What lines of the data below include the word "wslManager"? Report them by copying each.
(Data records)
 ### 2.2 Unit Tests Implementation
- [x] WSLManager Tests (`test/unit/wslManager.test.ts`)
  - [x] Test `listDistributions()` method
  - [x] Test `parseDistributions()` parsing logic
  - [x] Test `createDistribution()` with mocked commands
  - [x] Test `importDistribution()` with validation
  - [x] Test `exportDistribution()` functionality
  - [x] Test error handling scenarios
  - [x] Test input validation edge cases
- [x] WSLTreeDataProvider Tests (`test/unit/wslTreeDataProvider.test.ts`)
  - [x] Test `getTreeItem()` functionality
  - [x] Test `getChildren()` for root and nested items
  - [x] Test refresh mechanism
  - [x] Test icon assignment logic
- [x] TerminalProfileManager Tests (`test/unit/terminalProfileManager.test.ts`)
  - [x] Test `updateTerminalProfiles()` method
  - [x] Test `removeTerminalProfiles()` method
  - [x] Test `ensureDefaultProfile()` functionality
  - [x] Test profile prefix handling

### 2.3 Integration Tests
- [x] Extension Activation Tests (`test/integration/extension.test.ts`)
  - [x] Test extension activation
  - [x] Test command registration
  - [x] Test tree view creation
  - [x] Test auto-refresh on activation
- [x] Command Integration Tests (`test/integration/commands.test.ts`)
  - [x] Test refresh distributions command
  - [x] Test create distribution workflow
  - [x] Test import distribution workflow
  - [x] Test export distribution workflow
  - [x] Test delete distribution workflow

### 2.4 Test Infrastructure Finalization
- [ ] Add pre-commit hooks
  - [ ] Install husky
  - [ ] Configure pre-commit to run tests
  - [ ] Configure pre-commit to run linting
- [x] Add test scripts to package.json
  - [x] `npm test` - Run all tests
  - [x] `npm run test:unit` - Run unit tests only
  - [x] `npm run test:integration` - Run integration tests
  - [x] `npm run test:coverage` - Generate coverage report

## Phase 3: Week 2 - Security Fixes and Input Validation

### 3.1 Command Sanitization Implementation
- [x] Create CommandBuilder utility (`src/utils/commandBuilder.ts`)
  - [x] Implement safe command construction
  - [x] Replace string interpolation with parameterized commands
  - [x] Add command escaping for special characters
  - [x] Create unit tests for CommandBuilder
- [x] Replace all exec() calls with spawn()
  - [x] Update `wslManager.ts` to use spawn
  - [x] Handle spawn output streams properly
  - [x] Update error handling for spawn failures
(End Data records)
§ Task solution
- [x] WSLManager Tests (`test/unit/wslManager.test.ts`)
  - [x] Update `wslManager.ts` to use spawn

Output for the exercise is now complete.